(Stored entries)
= = = =

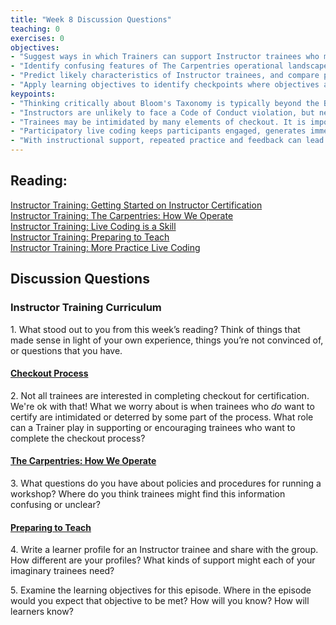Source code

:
 ```yaml
--- 
title: "Week 8 Discussion Questions"    
teaching: 0 
exercises: 0 
objectives:
- "Suggest ways in which Trainers can support Instructor trainees who may be intimidated or confused by checkout procedures."
- "Identify confusing features of The Carpentries operational landscape."
- "Predict likely characteristics of Instructor trainees, and compare predictions with others."
- "Apply learning objectives to identify checkpoints where objectives are met in a lesson about learning objectives!"
keypoints:  
- "Thinking critically about Bloom's Taxonomy is typically beyond the Blooms' level we can expect Instructor trainees to perform at. Examine *your* learning objectives carefully to calibrate your expectations for this episode and meet learners where they are."
- "Instructors are unlikely to face a Code of Conduct violation, but need to know what to do if this occurs. Reassurance of team support and clear instructions on reporting are the most important elements to communicate." 
- "Trainees may be intimidated by many elements of checkout. It is important to emphasize that teaching demonstrations are a friendly opportunity to give and receive feedback, not a high-stakes test, and that our Core Team is there to support them with any questions they may have during the checkout process."
- "Participatory live coding keeps participants engaged, generates immediate feedback, and creates opportunities to model a healthy response to error. These features explicitly support learning and motivation."
- "With instructional support, repeated practice and feedback can lead trainees to examine the component skills of teaching."
---
```


## Reading:
 
 
[Instructor Training: Getting Started on Instructor Certification](https://carpentries.github.io/instructor-training/14-checkout/index.html)  
[Instructor Training: The Carpentries: How We Operate](https://carpentries.github.io/instructor-training/15-carpentries/index.html)  
[Instructor Training: Live Coding is a Skill](https://carpentries.github.io/instructor-training/17-live/index.html)  
[Instructor Training: Preparing to Teach](https://carpentries.github.io/instructor-training/18-preparation/index.html)   
[Instructor Training: More Practice Live Coding](https://carpentries.github.io/instructor-training/20-performance/index.html)  


## Discussion Questions

### Instructor Training Curriculum
1\. What stood out to you from this week’s reading? Think of things that made sense in light of your own experience, things you’re not convinced of, or questions that you have.

#### [Checkout Process](https://carpentries.github.io/instructor-training/14-checkout/index.html) 
2\. Not all trainees are interested in completing checkout for certification. We're ok with that! What we worry about is 
when trainees who *do* want to certify are intimidated or deterred by some part of the process. What role can a Trainer play 
in supporting or encouraging trainees who want to complete the checkout process?

#### [The Carpentries: How We Operate](https://carpentries.github.io/instructor-training/15-carpentries/index.html)
3\. What questions do you have about policies and procedures for running a workshop? Where do you think trainees might find this information confusing or unclear?

#### [Preparing to Teach](https://carpentries.github.io/instructor-training/18-preparation/index.html)
4\. Write a learner profile for an Instructor trainee and share with the group. How different are your profiles? What kinds of support might each of your 
imaginary trainees need?

5\. Examine the learning objectives for this episode. Where in the episode would you expect that objective to be met? How will you know? How will learners know?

= = = =

◆ **WORK INSTRUCTION**
Which lines above hold the string "this"? Copy every one of them.

◆ **EXERCISE ANSWER**
- "Thinking critically about Bloom's Taxonomy is typically beyond the Blooms' level we can expect Instructor trainees to perform at. Examine *your* learning objectives carefully to calibrate your expectations for this episode and meet learners where they are."
- "Instructors are unlikely to face a Code of Conduct violation, but need to know what to do if this occurs. Reassurance of team support and clear instructions on reporting are the most important elements to communicate." 
1\. What stood out to you from this week’s reading? Think of things that made sense in light of your own experience, things you’re not convinced of, or questions that you have.
3\. What questions do you have about policies and procedures for running a workshop? Where do you think trainees might find this information confusing or unclear?
5\. Examine the learning objectives for this episode. Where in the episode would you expect that objective to be met? How will you know? How will learners know?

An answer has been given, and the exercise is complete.